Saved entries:
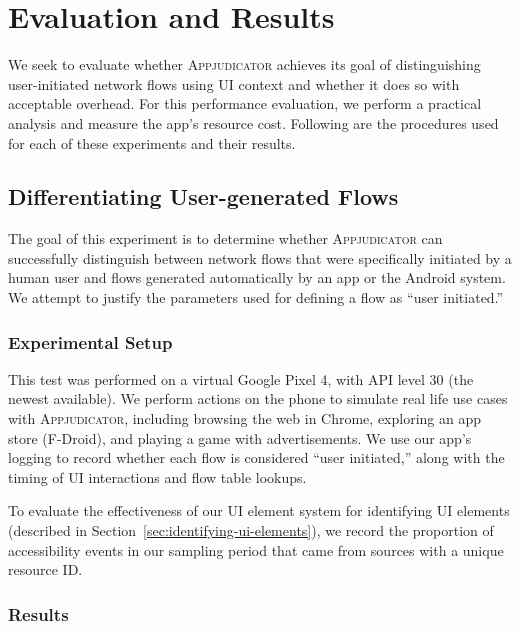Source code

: \section{Evaluation and Results}
\label{sec:evaluation-and-results}

We seek to evaluate whether \textsc{Appjudicator} achieves its goal of
distinguishing user-initiated network flows using UI context and whether it does
so with acceptable overhead. For this performance evaluation, we perform a
practical analysis and measure the app's resource cost. Following are the
procedures used for each of these experiments and their results.

\subsection{Differentiating User-generated Flows}
\label{sec:differentiating-user-generated-flows}

The goal of this experiment is to determine whether \textsc{Appjudicator} can
successfully distinguish between network flows that were specifically initiated
by a human user and flows generated automatically by an app or the Android
system. We attempt to justify the parameters used for defining a flow as ``user
initiated.''

\subsubsection{Experimental Setup}
\label{sec:experimental-setup}

This test was performed on a virtual Google Pixel 4, with API level 30 (the
newest available). We perform actions on the phone to simulate real life use
cases with \textsc{Appjudicator}, including browsing the web in Chrome,
exploring an app store (F-Droid), and playing a game with advertisements. We use
our app's logging to record whether each flow is considered ``user initiated,''
along with the timing of UI interactions and flow table lookups.

To evaluate the effectiveness of our UI element system for identifying UI
elements (described in Section~\ref{sec:identifying-ui-elements}), we record the
proportion of accessibility events in our sampling period that came from sources
with a unique resource ID.

\subsubsection{Results}
\label{sec:practical-results}

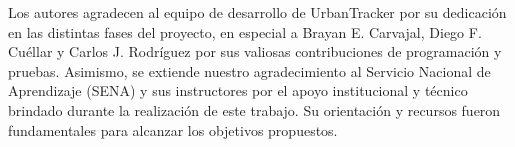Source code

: Los autores agradecen al equipo de desarrollo de UrbanTracker por su dedicación en las distintas fases del proyecto, en especial a Brayan E. Carvajal, Diego F. Cuéllar y Carlos J. Rodríguez por sus valiosas contribuciones de programación y pruebas. Asimismo, se extiende nuestro agradecimiento al Servicio Nacional de Aprendizaje (SENA) y sus instructores por el apoyo institucional y técnico brindado durante la realización de este trabajo. Su orientación y recursos fueron fundamentales para alcanzar los objetivos propuestos.
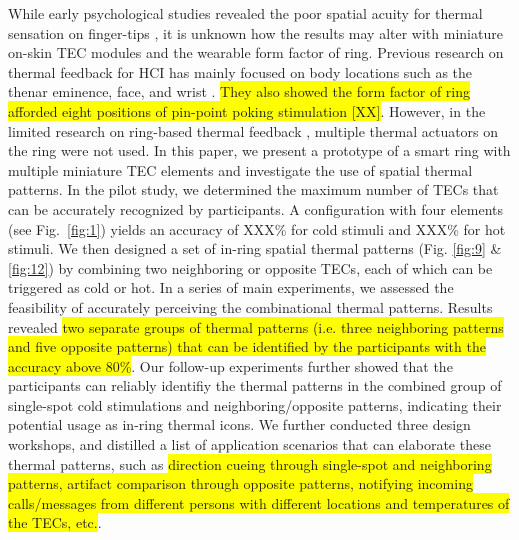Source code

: \documentclass[preprint,12pt]{elsarticle}
\begin{document}
While early psychological studies revealed the poor spatial acuity for thermal sensation on finger-tips \cite{43}, it is unknown how the results may alter with miniature on-skin TEC modules and the wearable form factor of ring. Previous research on thermal feedback for HCI has mainly focused on body locations such as the thenar eminence, face, and wrist \cite{7,9,10,19,20,23,39}. \colorbox{yellow}{They also showed the form factor of ring afforded eight positions of pin-point poking stimulation [XX]}. However, in the limited research on ring-based thermal feedback \cite{24},  multiple thermal actuators on the ring were not used. In this paper, we present a prototype of a smart ring with multiple miniature TEC elements and investigate the use of spatial thermal patterns. In the pilot study, we determined the maximum number of TECs that can be accurately recognized by participants. A configuration with four elements (see Fig.~\ref{fig:1}) yields an accuracy of XXX\% for cold stimuli and XXX\% for hot stimuli. We then designed a set of in-ring spatial thermal patterns (Fig. \ref{fig:9} \& \ref{fig:12}) by combining two neighboring or opposite TECs, each of which can be triggered as cold or hot. In a series of main experiments, we assessed the feasibility of accurately perceiving the combinational thermal patterns. Results revealed \colorbox{yellow}{two separate groups of thermal patterns (i.e. three neighboring patterns and five opposite patterns) that can be identified by the participants with the accuracy above 80\%}. Our follow-up experiments further showed that the participants can reliably identifiy the thermal patterns in the combined group of single-spot cold stimulations and neighboring/opposite patterns, indicating their potential usage as in-ring thermal icons. We further conducted three design workshops, and distilled a list of application scenarios that can elaborate these thermal patterns, such as \colorbox{yellow}{direction cueing through single-spot and neighboring patterns, artifact comparison through opposite patterns, notifying incoming calls/messages from different persons with different locations and temperatures of the TECs, etc.}.

\end{document}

What the task requires:
What lines in the entries contain "Appjudicator"? Report each one by copying it.

Answer for the task:
We seek to evaluate whether \textsc{Appjudicator} achieves its goal of
The goal of this experiment is to determine whether \textsc{Appjudicator} can
cases with \textsc{Appjudicator}, including browsing the web in Chrome,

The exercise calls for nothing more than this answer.